Which is all well and good, if you’re doing something that feels fresh and original like Lost did when it debuted all those years ago. Alas, too many shows since Lost have come and gone by attempting to capture lightning in a bottle again by doubling down on big mysteries that promise answers that will be as mind-boggling as those we got on Lost.

Part of what made Lost work was that it allowed us to invest in the characters on the island. Even in the pilot, there was enough time to at least give us something to grasp onto about each character beyond the superficial.

In its pilot episode, La Brea hasn’t yet given me anything concrete about these characters that makes me want to invest in them. We have the estranged husband and wife, Gavin and Eve, and their two teenage kids. They’re separated but Eve is still wearing her wedding and engagement ring on a necklace. Meanwhile, Gavin has headaches and sees visions of something that he can’t quite identify yet. Those visions drove him out of the Air Force where he did, um, something.

Eve carries a massive amount of guilt over not being their for her kids — especially the daughter who lost a limb in a car accident because Eve couldn’t or wouldn’t get away from work.

One morning, while taking the kids to school, a massive sinkhole opens up in downtown Los Angeles. Eve and the son, Josh, are sucked into the sinkhole while the daughter, Izzy, isn’t. Turns out there is some type of tear (think Doctor Who’s tear in space and time from Matt Smith’s first season) and somehow Josh and Eve end up in a prehistoric time, complete with no cell service and hostile animals.

La Brea - Season 1

Meanwhile, Gavin sees birds flying out of the sinkhole that match his visions and now he’s seeing his wife. Is he somehow connected to them and will the governmental agents, who are covering up the rip in the space time continuum at the bottom of the sink hold up, believe him?
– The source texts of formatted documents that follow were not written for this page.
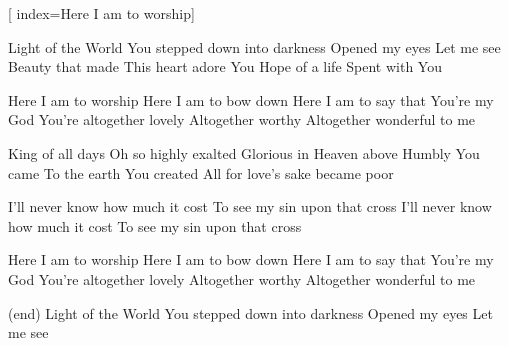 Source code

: 
\repchoruses

[
index={Here I am to worship}]               %



\beginverse
Light of the World
You stepped down into darkness
Opened my eyes
Let me see
Beauty that made
This heart adore You
Hope of a life
Spent with You
\endverse

\beginchorus
Here I am to worship
Here I am to bow down
Here I am to say that You're my God
You're altogether lovely
Altogether worthy
Altogether wonderful to me
\endchorus

\beginverse
King of all days
Oh so highly exalted
Glorious in Heaven above
Humbly You came
To the earth You created
All for love's sake became poor
\endverse                         

\beginverse*
I'll never know how much it cost
To see my sin upon that cross
I'll never know how much it cost
To see my sin upon that cross \linebreak
\endverse   

\beginchorus
Here I am to worship
Here I am to bow down
Here I am to say that You're my God
You're altogether lovely
Altogether worthy
Altogether wonderful to me
\endchorus


\beginverse*
(end)
Light of the World
You stepped down into darkness
Opened my eyes
Let me see
\endverse   


\norepchoruses

\endsong
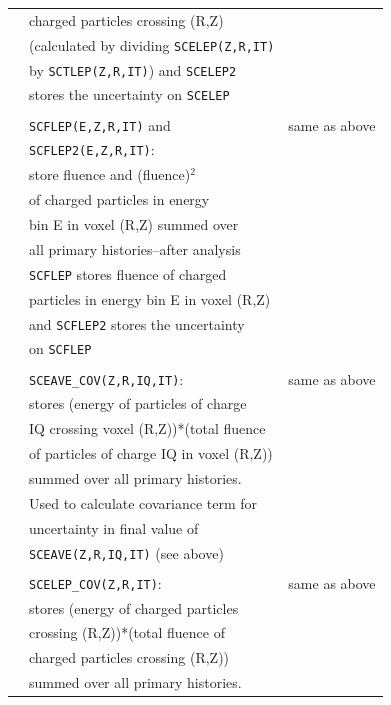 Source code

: \documentclass[12pt,twoside]{article}  %
\begin{document}
\begin{longtable}{lll}
         & charged particles crossing (R,Z) &\\
         & (calculated by dividing {\tt SCELEP(Z,R,IT)}&\\
         & by {\tt SCTLEP(Z,R,IT)}) and {\tt SCELEP2}&\\
         & stores the uncertainty on {\tt SCELEP}&\\
         &&\\
         & {\tt SCFLEP(E,Z,R,IT)} and & same as above\\
         & {\tt SCFLEP2(E,Z,R,IT)}: & \\
         & store fluence and (fluence)$^2$ &\\
         & of charged particles in  energy &\\
         & bin E in voxel (R,Z) summed over &\\
         & all primary histories--after analysis &\\ 
         & {\tt SCFLEP} stores fluence of charged&\\
         & particles in energy bin E in voxel (R,Z) &\\
         & and {\tt SCFLEP2} stores the uncertainty &\\
         & on {\tt SCFLEP}&\\
         &&\\
         & {\tt SCEAVE\_COV(Z,R,IQ,IT)}: & same as above\\
         & stores (energy of particles of charge &\\
         & IQ crossing voxel (R,Z))*(total fluence&\\
         & of particles of charge IQ in voxel (R,Z))&\\
         & summed over all primary histories.&\\
         & Used to calculate covariance term for &\\
         & uncertainty in final value of &\\
         & {\tt SCEAVE(Z,R,IQ,IT)} (see above)&\\
         &&\\
         & {\tt SCELEP\_COV(Z,R,IT)}: & same as above\\ 
         & stores (energy of charged particles &\\
         & crossing (R,Z))*(total fluence of &\\
         & charged particles crossing (R,Z)) &\\
         & summed over all primary histories.&\\

\end{longtable}
\end{document}
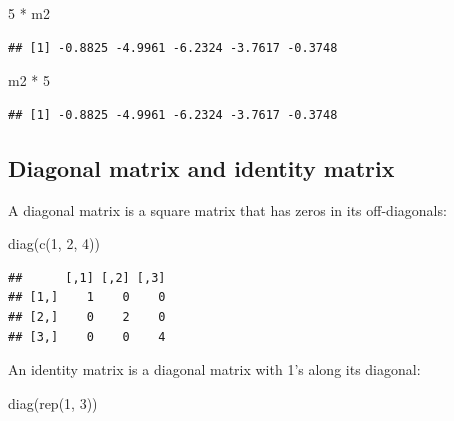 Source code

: \documentclass[
  12pt,
]{krantz}
\newenvironment{Shaded}{\begin{snugshade}}{\end{snugshade}}
\newcommand{\DecValTok}[1]{\textcolor[rgb]{0.00,0.00,0.81}{#1}}
\newcommand{\FunctionTok}[1]{\textcolor[rgb]{0.00,0.00,0.00}{#1}}
\newcommand{\NormalTok}[1]{#1}
\newcommand{\SpecialCharTok}[1]{\textcolor[rgb]{0.00,0.00,0.00}{#1}}
\theoremstyle{definition}
\theoremstyle{definition}
\theoremstyle{definition}
\theoremstyle{definition}
\theoremstyle{remark}
\begin{document}
\begin{Shaded}
\begin{Highlighting}[]
\DecValTok{5} \SpecialCharTok{*}\NormalTok{ m2}
\end{Highlighting}
\end{Shaded}

\begin{verbatim}
## [1] -0.8825 -4.9961 -6.2324 -3.7617 -0.3748
\end{verbatim}

\begin{Shaded}
\begin{Highlighting}[]
\NormalTok{m2 }\SpecialCharTok{*} \DecValTok{5}
\end{Highlighting}
\end{Shaded}

\begin{verbatim}
## [1] -0.8825 -4.9961 -6.2324 -3.7617 -0.3748
\end{verbatim}

\hypertarget{diagonal-matrix-and-identity-matrix}{%
\subsection{Diagonal matrix and identity matrix}\label{diagonal-matrix-and-identity-matrix}}

A diagonal matrix is a square matrix that has zeros in its off-diagonals:

\begin{Shaded}
\begin{Highlighting}[]
\FunctionTok{diag}\NormalTok{(}\FunctionTok{c}\NormalTok{(}\DecValTok{1}\NormalTok{, }\DecValTok{2}\NormalTok{, }\DecValTok{4}\NormalTok{))}
\end{Highlighting}
\end{Shaded}

\begin{verbatim}
##      [,1] [,2] [,3]
## [1,]    1    0    0
## [2,]    0    2    0
## [3,]    0    0    4
\end{verbatim}

An identity matrix is a diagonal matrix with 1's along its diagonal:

\begin{Shaded}
\begin{Highlighting}[]
\FunctionTok{diag}\NormalTok{(}\FunctionTok{rep}\NormalTok{(}\DecValTok{1}\NormalTok{, }\DecValTok{3}\NormalTok{))}
\end{Highlighting}
\end{Shaded}
\end{document}
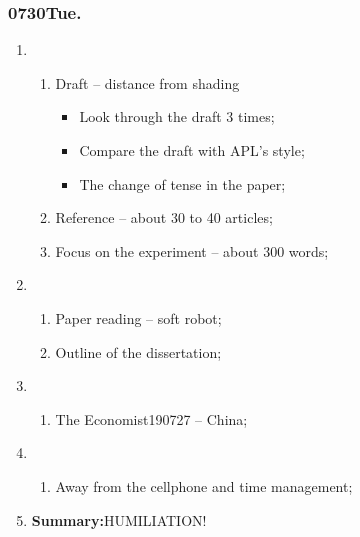 \subsubsection{0730Tue.}
\begin{enumerate}
	\item \ncquaone
	\begin{enumerate}[(1)]
		\item Draft -- distance from shading
		\begin{itemize}
			\item Look through the draft 3 times;\rightundoneBlack
			\item Compare the draft with APL's style;\rightundoneBlack
			\item The change of tense in the paper;\rightundoneBlack
		\end{itemize}
		\item Reference -- about 30 to 40 articles;\rightundoneBlack
		\item Focus on the experiment -- about 300 words;\rightundoneBlack 
	\end{enumerate}
	
	\item \ncquatwo	
	\begin{enumerate}[(1)]
		\item Paper reading -- soft robot;\rightundoneBlack
		\item Outline of the dissertation;\rightundoneBlack
	\end{enumerate}
	
	\item \ncquathree
	\begin{enumerate}[(1)]
		\item The Economist190727 -- China;\rightundoneBlack
	\end{enumerate}
	
	\item \ncquafour
	\begin{enumerate}[(1)]
		\item Away from the cellphone and time management;\rightundoneBlack
	\end{enumerate}
	\item \textbf{Summary:}HUMILIATION! 
\end{enumerate}
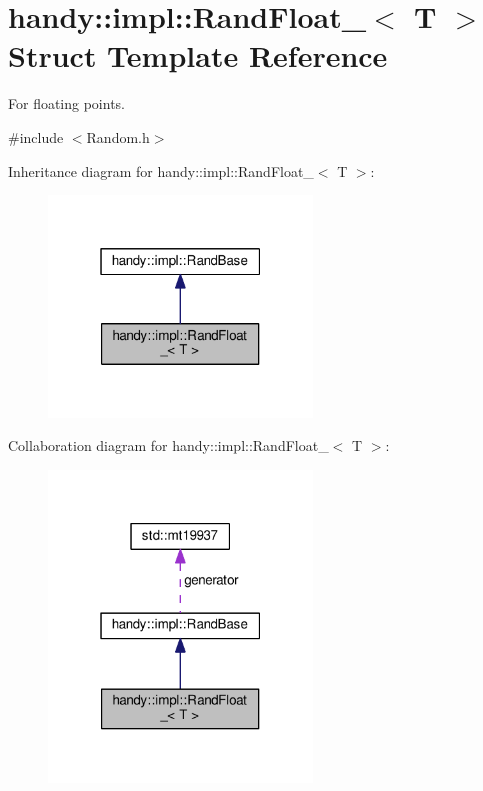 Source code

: \hypertarget{structhandy_1_1impl_1_1RandFloat__}{}\section{handy\+:\+:impl\+:\+:Rand\+Float\+\_\+$<$ T $>$ Struct Template Reference}
\label{structhandy_1_1impl_1_1RandFloat__}


For floating points.  




{\ttfamily \#include $<$Random.\+h$>$}



Inheritance diagram for handy\+:\+:impl\+:\+:Rand\+Float\+\_\+$<$ T $>$\+:\nopagebreak
\begin{figure}[H]
\begin{center}
\leavevmode
\includegraphics[width=199pt]{structhandy_1_1impl_1_1RandFloat____inherit__graph}
\end{center}
\end{figure}


Collaboration diagram for handy\+:\+:impl\+:\+:Rand\+Float\+\_\+$<$ T $>$\+:\nopagebreak
\begin{figure}[H]
\begin{center}
\leavevmode
\includegraphics[width=199pt]{structhandy_1_1impl_1_1RandFloat____coll__graph}
\end{center}
\end{figure}
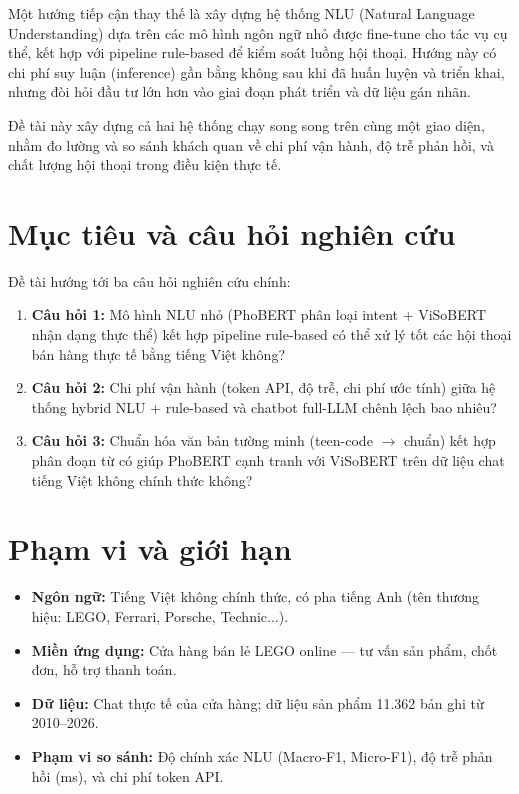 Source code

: \documentclass[12pt, a4paper]{report}
\begin{document}
Một hướng tiếp cận thay thế là xây dựng hệ thống NLU (Natural Language Understanding)
dựa trên các mô hình ngôn ngữ nhỏ được fine-tune cho tác vụ cụ thể, kết hợp với
pipeline rule-based để kiểm soát luồng hội thoại. Hướng này có chi phí suy luận
(inference) gần bằng không sau khi đã huấn luyện và triển khai, nhưng đòi hỏi
đầu tư lớn hơn vào giai đoạn phát triển và dữ liệu gán nhãn.

Đề tài này xây dựng cả hai hệ thống chạy song song trên cùng một giao diện,
nhằm đo lường và so sánh khách quan về chi phí vận hành, độ trễ phản hồi,
và chất lượng hội thoại trong điều kiện thực tế.

\section{Mục tiêu và câu hỏi nghiên cứu}

Đề tài hướng tới ba câu hỏi nghiên cứu chính:

\begin{enumerate}
  \item \textbf{Câu hỏi 1:} Mô hình NLU nhỏ (PhoBERT phân loại intent + ViSoBERT
        nhận dạng thực thể) kết hợp pipeline rule-based có thể xử lý tốt các
        hội thoại bán hàng thực tế bằng tiếng Việt không?
  \item \textbf{Câu hỏi 2:} Chi phí vận hành (token API, độ trễ, chi phí ước tính)
        giữa hệ thống hybrid NLU + rule-based và chatbot full-LLM chênh lệch bao nhiêu?
  \item \textbf{Câu hỏi 3:} Chuẩn hóa văn bản tường minh (teen-code $\rightarrow$
        chuẩn) kết hợp phân đoạn từ có giúp PhoBERT cạnh tranh với ViSoBERT
        trên dữ liệu chat tiếng Việt không chính thức không?
\end{enumerate}

\section{Phạm vi và giới hạn}

\begin{itemize}
  \item \textbf{Ngôn ngữ:} Tiếng Việt không chính thức, có pha tiếng Anh
        (tên thương hiệu: LEGO, Ferrari, Porsche, Technic...).
  \item \textbf{Miền ứng dụng:} Cửa hàng bán lẻ LEGO online — tư vấn sản phẩm,
        chốt đơn, hỗ trợ thanh toán.
  \item \textbf{Dữ liệu:} Chat thực tế của cửa hàng; dữ liệu sản phẩm
        11.362 bản ghi từ 2010--2026.
  \item \textbf{Phạm vi so sánh:} Độ chính xác NLU (Macro-F1, Micro-F1),
        độ trễ phản hồi (ms), và chi phí token API.
\end{itemize}
\end{document}

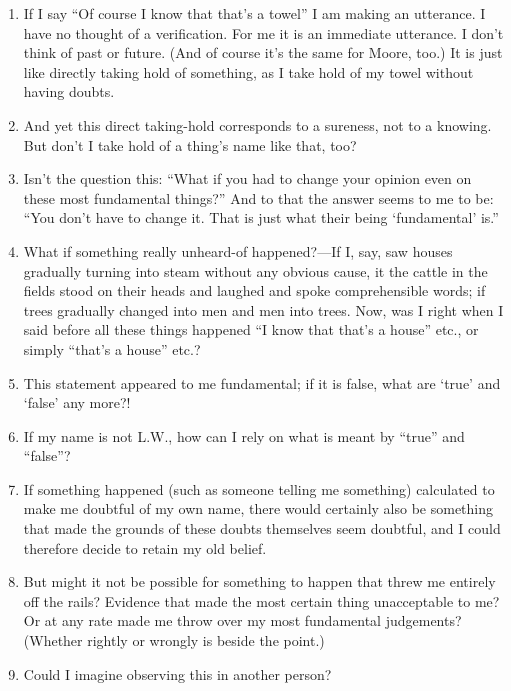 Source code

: \documentclass{book}
\begin{document}
\begin{enumerate}
\item
If I say ``Of course I know that that's a towel'' I am making an utterance. I
have no thought of a verification. For me it is an immediate utterance.  I
don't think of past or future. (And of course it's the same for Moore, too.) It
is just like directly taking hold of something, as I take hold of my towel
without having doubts.

\item
And yet this direct taking-hold corresponds to a sureness, not to a knowing.
But don't I take hold of a thing's name like that, too?

\item
Isn't the question this: ``What if you had to change your opinion even on these
most fundamental things?'' And to that the answer seems to me to be: ``You
don't have to change it. That is just what their being `fundamental' is.''

\item
What if something really unheard-of happened?---If I, say, saw houses gradually
turning into steam without any obvious cause, it the cattle in the fields stood
on their heads and laughed and spoke comprehensible words; if trees gradually
changed into men and men into trees. Now, was I right when I said before all
these things happened ``I know that that's a house'' etc., or simply ``that's a
house'' etc.?

\item
This statement appeared to me fundamental; if it is false, what are `true' and
`false' any more?!

\item
If my name is not L.W., how can I rely on what is meant by ``true'' and
``false''?

\item
If something happened (such as someone telling me something) calculated to make
me doubtful of my own name, there would certainly also be something that made
the grounds of these doubts themselves seem doubtful, and I could therefore
decide to retain my old belief.

\item
But might it not be possible for something to happen that threw me entirely off
the rails? Evidence that made the most certain thing unacceptable to me? Or at
any rate made me throw over my most fundamental judgements? (Whether rightly or
wrongly is beside the point.)

\item
Could I imagine observing this in another person?


\end{enumerate}
\end{document}
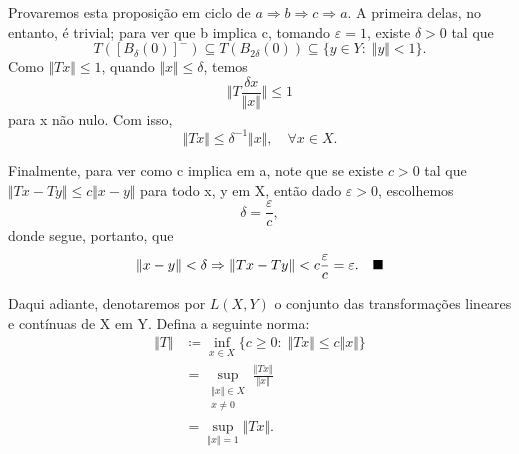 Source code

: \documentclass[../functional_analysis.tex]{subfiles}
\begin{document}
\begin{proof*}
  Provaremos esta proposição em ciclo de \(a \Rightarrow b \Rightarrow c \Rightarrow a.\) A primeira delas, no entanto, é trivial; para ver que b implica c, tomando \(\varepsilon =1\), existe \( \delta >0\) tal que 
    \[
      T([B_\delta (0)]^{-})\subseteq T(B_{2\delta }(0)) \subseteq \{y\in Y:\; \Vert y \Vert<1\}.
    \]
    Como \(\Vert Tx \Vert\leq 1\), quando \(\Vert x \Vert\leq \delta \), temos 
      \[
        \biggl\Vert T \frac{\delta x}{\Vert x \Vert} \biggr\Vert\leq 1
      \]
      para x não nulo. Com isso, 
        \[
          \Vert Tx \Vert \leq \delta^{-1}\Vert x \Vert,\quad \forall x\in X.
        \]

        Finalmente, para ver como c implica em a, note que se existe \(c>0\) tal que \(\Vert Tx - Ty \Vert\leq c \Vert x-y \Vert\) para todo x, y em X, então dado \(\varepsilon >0\), escolhemos 
          \[
            \delta = \frac{\varepsilon }{c},
          \]
          donde segue, portanto, que
            \[
              \Vert x-y \Vert<\delta  \Rightarrow \Vert Tx - Ty \Vert < c \frac{\varepsilon }{c} = \varepsilon .\quad \text{$\blacksquare$}
            \]
\end{proof*}

\begin{example}
  Daqui adiante, denotaremos por \(L(X, Y)\) o conjunto das transformações lineares e contínuas de X em Y. Defina a seguinte norma: 
 \begin{align*}
   \Vert T \Vert&\coloneqq \inf_{x\in X}\{c\geq 0:\; \Vert Tx \Vert\leq c \Vert x \Vert\}\\
                & = \sup_{\substack{\Vert x \Vert\in X \\ x\neq0}} \frac{\Vert Tx \Vert}{\Vert x \Vert}\\ 
                & = \sup_{\Vert x \Vert=1} \Vert Tx \Vert.
 \end{align*}
\end{example}
 
\end{document}
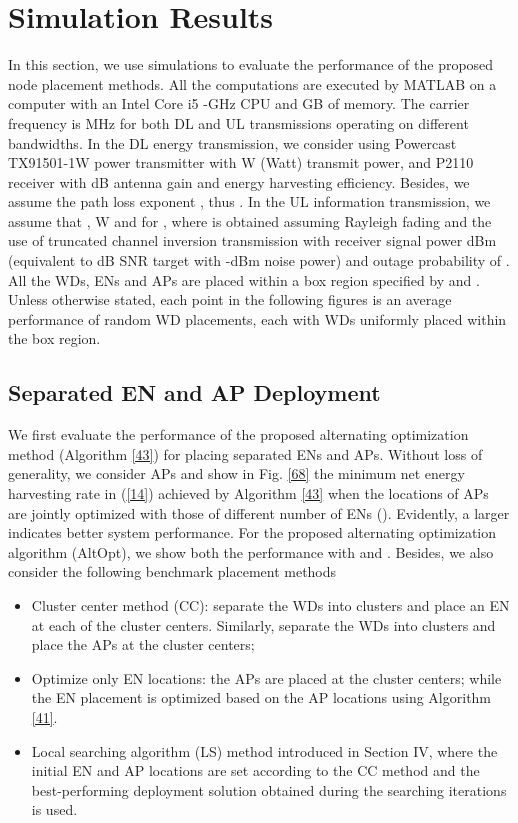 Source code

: \documentclass[journal, draftcls, one column, 12pt]{IEEEtran}
\begin{document}
\section{Simulation Results}
In this section, we use simulations to evaluate the performance of the proposed node placement methods. All the computations are executed by MATLAB on a computer with an Intel Core i5 -GHz CPU and  GB of memory. The carrier frequency is  MHz for both DL and UL transmissions operating on different bandwidths. In the DL energy transmission, we consider using Powercast TX91501-1W power transmitter with W (Watt) transmit power, and P2110 receiver with  dB antenna gain and  energy harvesting efficiency. Besides, we assume the path loss exponent , thus . In the UL information transmission, we assume that , W and  for , where  is obtained assuming Rayleigh fading and the use of truncated channel inversion transmission \cite{2005:Goldsmith} with receiver signal power dBm (equivalent to dB SNR target with -dBm noise power) and outage probability of . All the WDs, ENs and APs are placed within a  box region specified by  and . Unless otherwise stated, each point in the following figures is an average performance of  random WD placements, each with  WDs uniformly placed within the box region.

\subsection{Separated EN and AP Deployment}
We first evaluate the performance of the proposed alternating optimization method (Algorithm \ref{43}) for placing separated ENs and APs. Without loss of generality, we consider  APs and show in Fig. \ref{68} the minimum net energy harvesting rate  in (\ref{14}) achieved by Algorithm \ref{43} when the locations of APs are jointly optimized with those of different number of ENs (). Evidently, a larger  indicates better system performance. For the proposed alternating optimization algorithm (AltOpt), we show both the performance with  and . Besides, we also consider the following benchmark placement methods
\begin{itemize}
  \item Cluster center method (CC): separate the WDs into  clusters and place an EN at each of the cluster centers. Similarly, separate the WDs into  clusters and place the  APs at the cluster centers;
  \item Optimize only EN locations: the APs are placed at the  cluster centers; while the EN placement is optimized based on the AP locations using Algorithm \ref{41}.
  \item Local searching algorithm (LS) method introduced in Section IV, where the initial EN and AP locations are set according to the CC method and the best-performing deployment solution obtained during the searching iterations is used.
\end{itemize}
\end{document}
The pilot throws a lot of characters at us, fast and furious. We have a doctor/survivalist and his daughter, a guy who wants to commit suicide, and the wacky comic relief guy who has downloaded music to his phone and has working air pods. The pilot builds in a lot of mysteries and threads but none of them particularly seized my imagination in quite the same way a polar bear on a seemingly tropical island.

La Brea also suffers from some effects that make your basic SyFy series great by comparison and some rather dull direction. Again, comparisons to Lost, which had its pilot directed by J.J Abrams (back before he started polarizing fan bases), don’t help.

After a single episode and an extended preview of what’s to come, I’m not sure I necessarily will be coming back for more. I’m already behind on so many other things I want to or feel like I should be watching (looking back, I should have watched the first episode of Foundation instead) that I’m not sure I can or want to give this show any more bandwidth.

Oh, and in case you’re wondering, yes Eve does lose the wedding ring necklace and its dug up by her husband near the exact spot she lost it. So, there is apparently some wibbly-wobbly-timey-wimey stuff going on here. Except, Doctor Who has already done it and done it better…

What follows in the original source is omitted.